Às vezes, Auggie imagina uma situação absurda para contornar as adversidades, como quando entra na escola com o Chewbacca, pois os dois seriam diferentes. Ou as ótimas piadas entre Auggie e seu amigo JackWill que tiram qualquer senso de piedade em relação aquela criança, evidenciando o quão é comum a infância daquele protagonista. É interessante como essa visão da pré-adolescência pelo ponto de vista desse personagem sempre tratado como um estranho humaniza essa causa, faz com que essa construção do personagem seja feita de dentro para fora, evitando uma construção estereotipada.
Mais interessante ainda é como o filme utiliza outros pontos de vista para tratar do personagem principal, dando um espectro de 360 graus sobre aquele protagonista. Estratégia narrativa que funciona muito bem, uma vez que uma ação ou um fato ganha em força quando se vê de dois ou mais pontos de vistas. Além disso, essa estratégia faz com que a obra evidencie que essa fase não é complicada apenas para Auggie que tem sua diferença estampada na pele, mas também para outras pessoas, como sua irmã Via, ou como a antiga companheira da família, Miranda, ou ainda o melhor amigo do garoto JackWill, algo que faz com que o filme se aprofunde nos sentimentos de toda uma geração, fazendo um belo mosaico das vidas que estão ao entorno daquele garoto.
Muito disso funciona pelo fato do elenco estar extremamente bem alinhado, começando pelo talentoso Jacob Tremblay que aqui demonstra todo seu carisma, saindo-se extremamente bem nas tiradas cômicas que fazem com que o filme saia do sentimento de piedade. Assim como o elenco infantil demonstra extrema naturalidade, realmente transpondo esse lugar que poderia ser qualquer escola de bairro. E se esse ambiente juvenil constrói bem um lado leve da película é Julia Roberts que carrega a emoção do longa, que sempre num jogo de olhares sente-se a emoção daquela mãe, algo que ecoa no papel da irmã Via, interpretada por Izabela Vidovic que encarna uma espécie de melancolia adolescente com muita sutileza e seriedade.
É bom ver como o trabalho de atuação contorna bem situações que poderiam cair no puro e simples melodrama exagerado. Assim, Extraordinário é um filme alinhado em fugir de um retrato simples dessa criança com suas diferenças enfrentando um mundo hostil. É claro que pela importância de sua mensagem há um aglomerado de frases de efeitos que surgem como puros ensinamentos, ou algo que poderia estar num livro de autoajuda. Embora esse elemento funcione para ratificar suas mensagens, claramente essa é uma questão prejudicial em relação a como aquelas falas soam pouco realistas.

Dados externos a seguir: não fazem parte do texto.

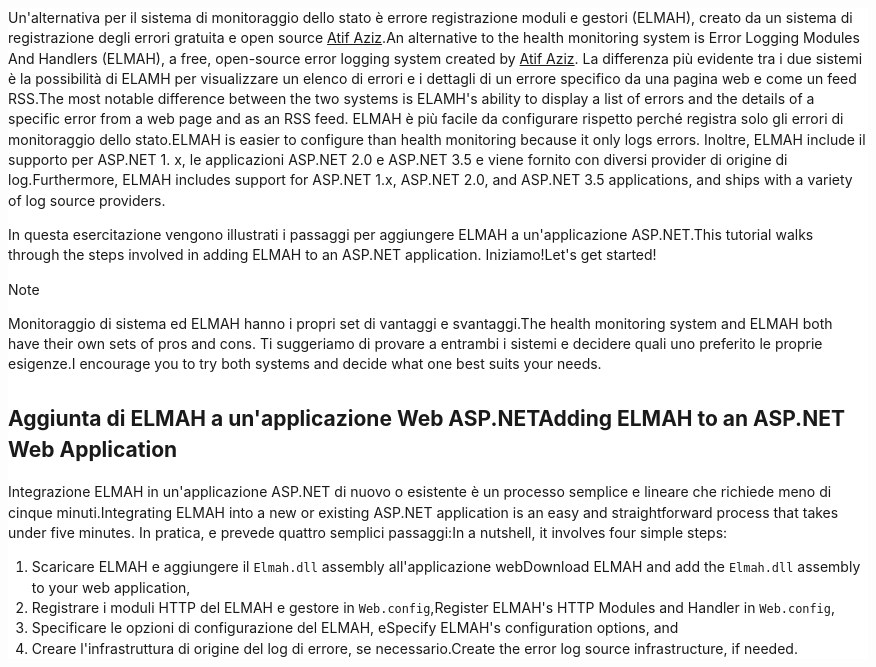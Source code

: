 <span data-ttu-id="d5a8d-122">Un'alternativa per il sistema di monitoraggio dello stato è errore registrazione moduli e gestori (ELMAH), creato da un sistema di registrazione degli errori gratuita e open source [Atif Aziz](http://www.raboof.com/).</span><span class="sxs-lookup"><span data-stu-id="d5a8d-122">An alternative to the health monitoring system is Error Logging Modules And Handlers (ELMAH), a free, open-source error logging system created by [Atif Aziz](http://www.raboof.com/).</span></span> <span data-ttu-id="d5a8d-123">La differenza più evidente tra i due sistemi è la possibilità di ELAMH per visualizzare un elenco di errori e i dettagli di un errore specifico da una pagina web e come un feed RSS.</span><span class="sxs-lookup"><span data-stu-id="d5a8d-123">The most notable difference between the two systems is ELAMH's ability to display a list of errors and the details of a specific error from a web page and as an RSS feed.</span></span> <span data-ttu-id="d5a8d-124">ELMAH è più facile da configurare rispetto perché registra solo gli errori di monitoraggio dello stato.</span><span class="sxs-lookup"><span data-stu-id="d5a8d-124">ELMAH is easier to configure than health monitoring because it only logs errors.</span></span> <span data-ttu-id="d5a8d-125">Inoltre, ELMAH include il supporto per ASP.NET 1. x, le applicazioni ASP.NET 2.0 e ASP.NET 3.5 e viene fornito con diversi provider di origine di log.</span><span class="sxs-lookup"><span data-stu-id="d5a8d-125">Furthermore, ELMAH includes support for ASP.NET 1.x, ASP.NET 2.0, and ASP.NET 3.5 applications, and ships with a variety of log source providers.</span></span>

<span data-ttu-id="d5a8d-126">In questa esercitazione vengono illustrati i passaggi per aggiungere ELMAH a un'applicazione ASP.NET.</span><span class="sxs-lookup"><span data-stu-id="d5a8d-126">This tutorial walks through the steps involved in adding ELMAH to an ASP.NET application.</span></span> <span data-ttu-id="d5a8d-127">Iniziamo!</span><span class="sxs-lookup"><span data-stu-id="d5a8d-127">Let's get started!</span></span>

> [!NOTE]
> <span data-ttu-id="d5a8d-128">Monitoraggio di sistema ed ELMAH hanno i propri set di vantaggi e svantaggi.</span><span class="sxs-lookup"><span data-stu-id="d5a8d-128">The health monitoring system and ELMAH both have their own sets of pros and cons.</span></span> <span data-ttu-id="d5a8d-129">Ti suggeriamo di provare a entrambi i sistemi e decidere quali uno preferito le proprie esigenze.</span><span class="sxs-lookup"><span data-stu-id="d5a8d-129">I encourage you to try both systems and decide what one best suits your needs.</span></span>


## <a name="adding-elmah-to-an-aspnet-web-application"></a><span data-ttu-id="d5a8d-130">Aggiunta di ELMAH a un'applicazione Web ASP.NET</span><span class="sxs-lookup"><span data-stu-id="d5a8d-130">Adding ELMAH to an ASP.NET Web Application</span></span>

<span data-ttu-id="d5a8d-131">Integrazione ELMAH in un'applicazione ASP.NET di nuovo o esistente è un processo semplice e lineare che richiede meno di cinque minuti.</span><span class="sxs-lookup"><span data-stu-id="d5a8d-131">Integrating ELMAH into a new or existing ASP.NET application is an easy and straightforward process that takes under five minutes.</span></span> <span data-ttu-id="d5a8d-132">In pratica, e prevede quattro semplici passaggi:</span><span class="sxs-lookup"><span data-stu-id="d5a8d-132">In a nutshell, it involves four simple steps:</span></span>

1. <span data-ttu-id="d5a8d-133">Scaricare ELMAH e aggiungere il `Elmah.dll` assembly all'applicazione web</span><span class="sxs-lookup"><span data-stu-id="d5a8d-133">Download ELMAH and add the `Elmah.dll` assembly to your web application,</span></span>
2. <span data-ttu-id="d5a8d-134">Registrare i moduli HTTP del ELMAH e gestore in `Web.config`,</span><span class="sxs-lookup"><span data-stu-id="d5a8d-134">Register ELMAH's HTTP Modules and Handler in `Web.config`,</span></span>
3. <span data-ttu-id="d5a8d-135">Specificare le opzioni di configurazione del ELMAH, e</span><span class="sxs-lookup"><span data-stu-id="d5a8d-135">Specify ELMAH's configuration options, and</span></span>
4. <span data-ttu-id="d5a8d-136">Creare l'infrastruttura di origine del log di errore, se necessario.</span><span class="sxs-lookup"><span data-stu-id="d5a8d-136">Create the error log source infrastructure, if needed.</span></span>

Talvez essa questão afetiva e tão próxima a um universo comum faça com que o longa deseje estar constantemente nesse universo fictício. Dessa forma, há uma grande quantidade de eventos e ações que afastam qualquer tipo de concisão no filme, havendo um acúmulo de informação muito grande. Principalmente a última parte do longa é marcado por momentos construídos após todos os conflitos já estarem resolvidos, algo que deve de qualquer maneira agradar o público uma vez que ali encontram-se os típicos finais felizes de todos os personagens.

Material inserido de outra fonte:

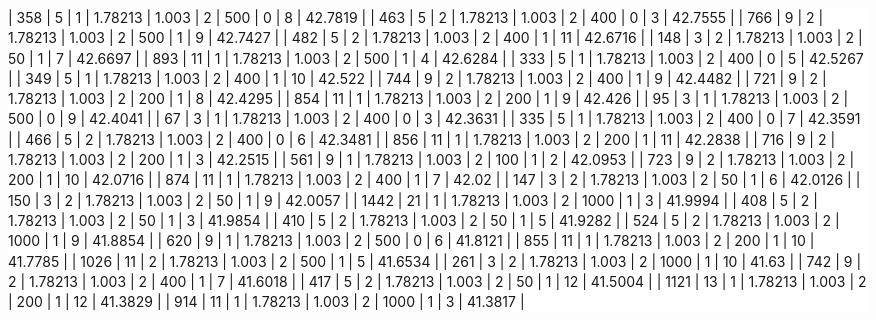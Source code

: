 |  358 |             5 |           1 |        1.78213 |                               1.003 |          2 |          500 |              0 |                  8 |     42.7819  |
|  463 |             5 |           2 |        1.78213 |                               1.003 |          2 |          400 |              0 |                  3 |     42.7555  |
|  766 |             9 |           2 |        1.78213 |                               1.003 |          2 |          500 |              1 |                  9 |     42.7427  |
|  482 |             5 |           2 |        1.78213 |                               1.003 |          2 |          400 |              1 |                 11 |     42.6716  |
|  148 |             3 |           2 |        1.78213 |                               1.003 |          2 |           50 |              1 |                  7 |     42.6697  |
|  893 |            11 |           1 |        1.78213 |                               1.003 |          2 |          500 |              1 |                  4 |     42.6284  |
|  333 |             5 |           1 |        1.78213 |                               1.003 |          2 |          400 |              0 |                  5 |     42.5267  |
|  349 |             5 |           1 |        1.78213 |                               1.003 |          2 |          400 |              1 |                 10 |     42.522   |
|  744 |             9 |           2 |        1.78213 |                               1.003 |          2 |          400 |              1 |                  9 |     42.4482  |
|  721 |             9 |           2 |        1.78213 |                               1.003 |          2 |          200 |              1 |                  8 |     42.4295  |
|  854 |            11 |           1 |        1.78213 |                               1.003 |          2 |          200 |              1 |                  9 |     42.426   |
|   95 |             3 |           1 |        1.78213 |                               1.003 |          2 |          500 |              0 |                  9 |     42.4041  |
|   67 |             3 |           1 |        1.78213 |                               1.003 |          2 |          400 |              0 |                  3 |     42.3631  |
|  335 |             5 |           1 |        1.78213 |                               1.003 |          2 |          400 |              0 |                  7 |     42.3591  |
|  466 |             5 |           2 |        1.78213 |                               1.003 |          2 |          400 |              0 |                  6 |     42.3481  |
|  856 |            11 |           1 |        1.78213 |                               1.003 |          2 |          200 |              1 |                 11 |     42.2838  |
|  716 |             9 |           2 |        1.78213 |                               1.003 |          2 |          200 |              1 |                  3 |     42.2515  |
|  561 |             9 |           1 |        1.78213 |                               1.003 |          2 |          100 |              1 |                  2 |     42.0953  |
|  723 |             9 |           2 |        1.78213 |                               1.003 |          2 |          200 |              1 |                 10 |     42.0716  |
|  874 |            11 |           1 |        1.78213 |                               1.003 |          2 |          400 |              1 |                  7 |     42.02    |
|  147 |             3 |           2 |        1.78213 |                               1.003 |          2 |           50 |              1 |                  6 |     42.0126  |
|  150 |             3 |           2 |        1.78213 |                               1.003 |          2 |           50 |              1 |                  9 |     42.0057  |
| 1442 |            21 |           1 |        1.78213 |                               1.003 |          2 |         1000 |              1 |                  3 |     41.9994  |
|  408 |             5 |           2 |        1.78213 |                               1.003 |          2 |           50 |              1 |                  3 |     41.9854  |
|  410 |             5 |           2 |        1.78213 |                               1.003 |          2 |           50 |              1 |                  5 |     41.9282  |
|  524 |             5 |           2 |        1.78213 |                               1.003 |          2 |         1000 |              1 |                  9 |     41.8854  |
|  620 |             9 |           1 |        1.78213 |                               1.003 |          2 |          500 |              0 |                  6 |     41.8121  |
|  855 |            11 |           1 |        1.78213 |                               1.003 |          2 |          200 |              1 |                 10 |     41.7785  |
| 1026 |            11 |           2 |        1.78213 |                               1.003 |          2 |          500 |              1 |                  5 |     41.6534  |
|  261 |             3 |           2 |        1.78213 |                               1.003 |          2 |         1000 |              1 |                 10 |     41.63    |
|  742 |             9 |           2 |        1.78213 |                               1.003 |          2 |          400 |              1 |                  7 |     41.6018  |
|  417 |             5 |           2 |        1.78213 |                               1.003 |          2 |           50 |              1 |                 12 |     41.5004  |
| 1121 |            13 |           1 |        1.78213 |                               1.003 |          2 |          200 |              1 |                 12 |     41.3829  |
|  914 |            11 |           1 |        1.78213 |                               1.003 |          2 |         1000 |              1 |                  3 |     41.3817  |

Evidente que Extraordinário seja um longa que necessite dessa aceitação popular e nisso encontra-se alguns desses problemas. Todavia, por tratar de forma tão sensível seu tema e seus personagens é um filme que acaba desgrudando de algo com simples desejos comerciais. Em um belo plano, Auggie e seus novos amigos ficam em frente a um lago, após todos terem se ajudado numa briga de adolescentes, independentes de suas diferenças, algo que remete ao clássico juvenil Conta Comigo (1986), e Extraordinário faz bem essa nova composição de uma nova imagem adolescente com suas virtudes e problemas.